Dr. Bartlett firmly believes that true discoveries in science cannot be produced to order, and that limiting the allocation of funds in scientific research only to those fields with a definite, known practical application in mind, inhibits major progress in a field. He believes that scientists sought to have freedom to follow unexpected findings; exploration of the truly unknown may then ensue.
In 1966, Dr. Bartlett was offered a place as a Professor of Chemistry at Princeton University, which he accepted. He later admitted that the move away from the West Coast was not a very positive one, as despite the quality of the university itself, the climate and the surrounding cities did not make him feel at home.
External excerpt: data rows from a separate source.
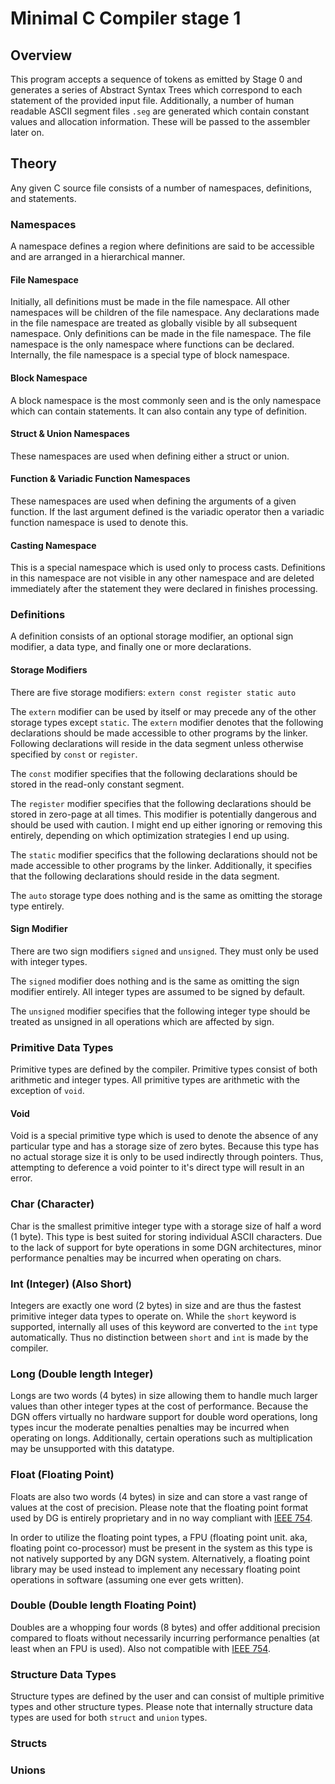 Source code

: # Minimal C Compiler stage 1

## Overview
This program accepts a sequence of tokens as emitted by Stage 0 and generates a series of Abstract Syntax Trees which correspond to each statement of the provided input file. Additionally, a number of human readable ASCII segment files `.seg` are generated which contain constant values and allocation information. These will be passed to the assembler later on.

## Theory
Any given C source file consists of a number of namespaces, definitions, and statements.

### Namespaces
A namespace defines a region where definitions are said to be accessible and are arranged in a hierarchical manner.

#### File Namespace
Initially, all definitions must be made in the file namespace. All other namespaces will be children of the file namespace. Any declarations made in the file namespace are treated as globally visible by all subsequent namespace. Only definitions can be made in the file namespace. The file namespace is the only namespace where functions can be declared. Internally, the file namespace is a special type of block namespace.

#### Block Namespace
A block namespace is the most commonly seen and is the only namespace which can contain statements. It can also contain any type of definition.

#### Struct & Union Namespaces
These namespaces are used when defining either a struct or union.

#### Function & Variadic Function Namespaces
These namespaces are used when defining the arguments of a given function. If the last argument defined is the variadic operator then a variadic function namespace is used to denote this.

#### Casting Namespace
This is a special namespace which is used only to process casts. Definitions in this namespace are not visible in any other namespace and are deleted immediately after the statement they were declared in finishes processing.

### Definitions
A definition consists of an optional storage modifier, an optional sign modifier, a data type, and finally one or more declarations.

#### Storage Modifiers
There are five storage modifiers: `extern const register static auto`

The `extern` modifier can be used by itself or may precede any of the other storage types except `static`. The `extern` modifier denotes that the following declarations should be made accessible to other programs by the linker. Following declarations will reside in the data segment unless otherwise specified by `const` or `register`.

The `const` modifier specifies that the following declarations should be stored in the read-only constant segment.

The `register` modifier specifies that the following declarations should be stored in zero-page at all times. This modifier is potentially dangerous and should be used with caution. I might end up either ignoring or removing this entirely, depending on which optimization strategies I end up using.

The `static` modifier specifics that the following declarations should not be made accessible to other programs by the linker. Additionally, it specifies that the following declarations should reside in the data segment.

The `auto` storage type does nothing and is the same as omitting the storage type entirely.

#### Sign Modifier
There are two sign modifiers `signed` and `unsigned`. They must only be used with integer types.

The `signed` modifier does nothing and is the same as omitting the sign modifier entirely. All integer types are assumed to be signed by default.

The `unsigned` modifier specifies that the following integer type should be treated as unsigned in all operations which are affected by sign.

### Primitive Data Types
Primitive types are defined by the compiler. Primitive types consist of both arithmetic and integer types. All primitive types are arithmetic with the exception of `void`.

#### Void
Void is a special primitive type which is used to denote the absence of any particular type and has a storage size of zero bytes. Because this type has no actual storage size it is only to be used indirectly through pointers. Thus, attempting to deference a void pointer to it's direct type will result in an error.

### Char (Character)
Char is the smallest primitive integer type with a storage size of half a word (1 byte). This type is best suited for storing individual ASCII characters. Due to the lack of support for byte operations in some DGN architectures, minor performance penalties may be incurred when operating on chars.

### Int (Integer) (Also Short)
Integers are exactly one word (2 bytes) in size and are thus the fastest primitive integer data types to operate on. While the `short` keyword is supported, internally all uses of this keyword are converted to the `int` type automatically. Thus no distinction between `short` and `int` is made by the compiler.

### Long (Double length Integer)
Longs are two words (4 bytes) in size allowing them to handle much larger values than other integer types at the cost of performance. Because the DGN offers virtually no hardware support for double word operations, long types incur the moderate penalties penalties may be incurred when operating on longs. Additionally, certain operations such as multiplication may be unsupported with this datatype.

### Float (Floating Point)
Floats are also two words (4 bytes) in size and can store a vast range of values at the cost of precision. Please note that the floating point format used by DG is entirely proprietary and in no way compliant with [IEEE 754](https://en.wikipedia.org/wiki/IEEE_754).

In order to utilize the floating point types, a FPU (floating point unit. aka, floating point co-processor) must be present in the system as this type is not natively supported by any DGN system. Alternatively, a floating point library may be used instead to implement any necessary floating point operations in software (assuming one ever gets written).

### Double (Double length Floating Point)
Doubles are a whopping four words (8 bytes) and offer additional precision compared to floats without necessarily incurring performance penalties (at least when an FPU is used). Also not compatible with [IEEE 754](https://en.wikipedia.org/wiki/IEEE_754).

### Structure Data Types
Structure types are defined by the user and can consist of multiple primitive types and other structure types. Please note that internally structure data types are used for both `struct` and `union` types.

### Structs

### Unions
In 1969, when he received an invitation from Berkeley, in California, he accepted it with some relief, and returned to the West Coast, where he has lived since then. In 1970, the American Chemical Society presented him with the Award in Inorganic Chemistry, in recognition of his continuing work in the field of the transition metal hexafluorides. He also received the Dannie-Heineman-Preis of 1971 from the German Akademie der Wissenschaften zu Göttingen in the same field of research, the Robert A. Welch Award from the USA in 1976, the Prix Henri Moissan from France in 1988, where he is a foreign associate of the Institut de France (Académie des Sciences), and the Linus Pauling Medal in 1989. He was also elected a Fellow of the Royal Society of London in 1973, and awarded the Davy Medal from that organisation in 2002 in honour of his research career.
Dr. Bartlett retired from active research with Berkeley in 1999, hoping to spend more time with his wife, his children and enjoying the hobbies and hand working that he had mostly put on hold during his research career.
He enjoys watercolour painting, carpentry, silver smithing and gardening, and on leaving active research in 1999, there was only one compound that he had never made that he would have liked to have been able to: gold hexafluoride.